_Prompt_
In the data below, find every line that has the string "frac", and copy it.

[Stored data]
*** Block opens ***
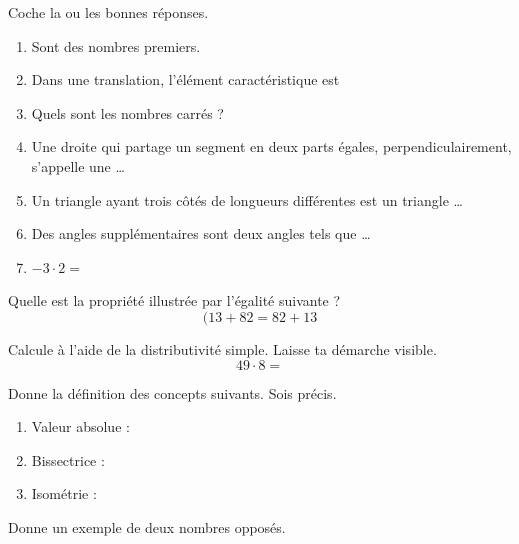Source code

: \documentclass[parskip=half-,DIV=12,twoside=semi, 12pt]{scrartcl}
\newcounter{l}
\begin{document}
\begin{connaitre}[points=6]
    Coche la ou les bonnes réponses.
    \begin{enumerate}
        \item Sont des nombres premiers.
        \item Dans une translation, l'élément caractéristique est
        \item Quels sont les nombres carrés ?
        \item Une droite qui partage un segment en deux parts égales, perpendiculairement, s'appelle une \dots
        \item Un triangle ayant trois côtés de longueurs différentes est un triangle \dots
        \item Des angles supplémentaires sont deux angles tels que \dots
        \item \(-3 \cdot 2 =\)
    \end{enumerate}
\end{connaitre}
\begin{connaitre}[points=1]
    Quelle est la propriété illustrée par l'égalité suivante ?
    \[(13+82 = 82 + 13\]
\end{connaitre}
\begin{connaitre}[points=1]
    Calcule à l'aide de la distributivité simple. Laisse ta démarche visible.
    \[49 \cdot 8=\]
\end{connaitre}
\begin{connaitre}[points=3]
    Donne la définition des concepts suivants. Sois précis.
    \begin{enumerate}
        \item Valeur absolue :
        \item Bissectrice :
        \item Isométrie :
    \end{enumerate}
\end{connaitre}
\begin{connaitre}[points=1]
    Donne un exemple de deux nombres opposés.
\end{connaitre}
\end{document}
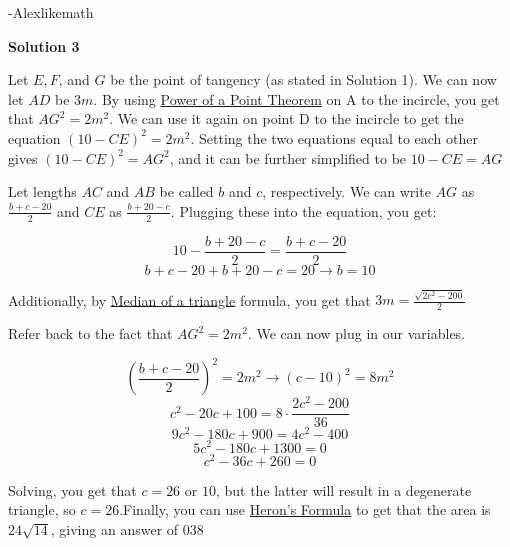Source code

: \begin{enumerate}
 -Alexlikemath

 



\textbf{Solution 3}

Let $E, F$, and $G$ be the point of tangency (as stated in Solution 1). We can now let $AD$ be $3m$. By using \href{https://artofproblemsolving.com/wiki/index.php?title=Power\_of\_a\_Point\_Theorem}{Power of a Point Theorem} on A to the incircle, you get that $AG^2 = 2m^2$. We can use it again on point D to the incircle to get the equation $(10 - CE)^2 = 2m^2$. Setting the two equations equal to each other gives $(10 - CE)^2 = AG^2$, and it can be further simplified to be $10 - CE = AG$

 Let lengths $AC$ and $AB$ be called $b$ and $c$, respectively. We can write $AG$ as $\frac{b + c - 20}{2}$ and $CE$ as $\frac{b + 20 - c}{2}$. Plugging these into the equation, you get:

 
 \[10 - \frac{b + 20 - c}{2} = \frac{b + c - 20}{2}\]
 \[b + c - 20 + b + 20 - c = 20 \rightarrow b = 10\]

 Additionally, by \href{https://artofproblemsolving.com/wiki/index.php?title=Median\_of\_a\_triangle}{Median of a triangle} formula, you get that $3m = \frac{\sqrt{2c^2 - 200}}{2}$

 Refer back to the fact that $AG^2 = 2m^2$. We can now plug in our variables.

 
 \[\left(\frac{b + c - 20}{2}\right)^2 = 2m^2 \rightarrow (c - 10)^2 = 8m^2\]
 \[c^2 - 20c + 100 = 8 \cdot \frac{2c^2 - 200}{36}\]
 \[9c^2 - 180c + 900 = 4c^2 - 400\]
 \[5c^2 - 180c + 1300 = 0\]
 \[c^2 - 36c + 260 = 0\]

 Solving, you get that $c = 26$ or $10$, but the latter will result in a degenerate triangle, so $c = 26$.Finally, you can use \href{https://artofproblemsolving.com/wiki/index.php?title=Heron\%27s\_Formula}{Heron's Formula} to get that the area is $24\sqrt{14}$, giving an answer of $\boxed{038}$



\end{enumerate}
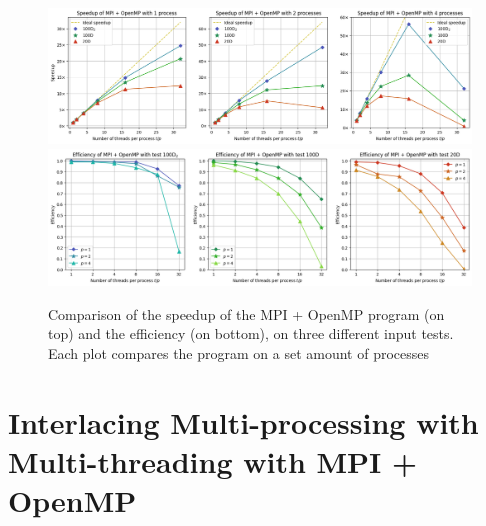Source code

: \documentclass[11pt, journal]{IEEEtran}
\begin{document}
\begin{figure}
    \label{stats_mpi_omp}
    \centering
    \includegraphics[width=\linewidth]{imgs/mpi_omp_speedup.png}
    \includegraphics[width=\linewidth]{imgs/mpi_omp_efficiency.png}

    \caption{Comparison of the speedup of the MPI + OpenMP program (on top) and the efficiency (on bottom), on three different input tests. Each plot compares the program on a set amount of processes}
\end{figure}

\section{Interlacing Multi-processing with Multi-threading with MPI + OpenMP}
\end{document}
*** Block closes ***
_Task answer_
 Let lengths $AC$ and $AB$ be called $b$ and $c$, respectively. We can write $AG$ as $\frac{b + c - 20}{2}$ and $CE$ as $\frac{b + 20 - c}{2}$. Plugging these into the equation, you get:
 \[10 - \frac{b + 20 - c}{2} = \frac{b + c - 20}{2}\]
 Additionally, by \href{https://artofproblemsolving.com/wiki/index.php?title=Median\_of\_a\_triangle}{Median of a triangle} formula, you get that $3m = \frac{\sqrt{2c^2 - 200}}{2}$
 \[\left(\frac{b + c - 20}{2}\right)^2 = 2m^2 \rightarrow (c - 10)^2 = 8m^2\]
 \[c^2 - 20c + 100 = 8 \cdot \frac{2c^2 - 200}{36}\]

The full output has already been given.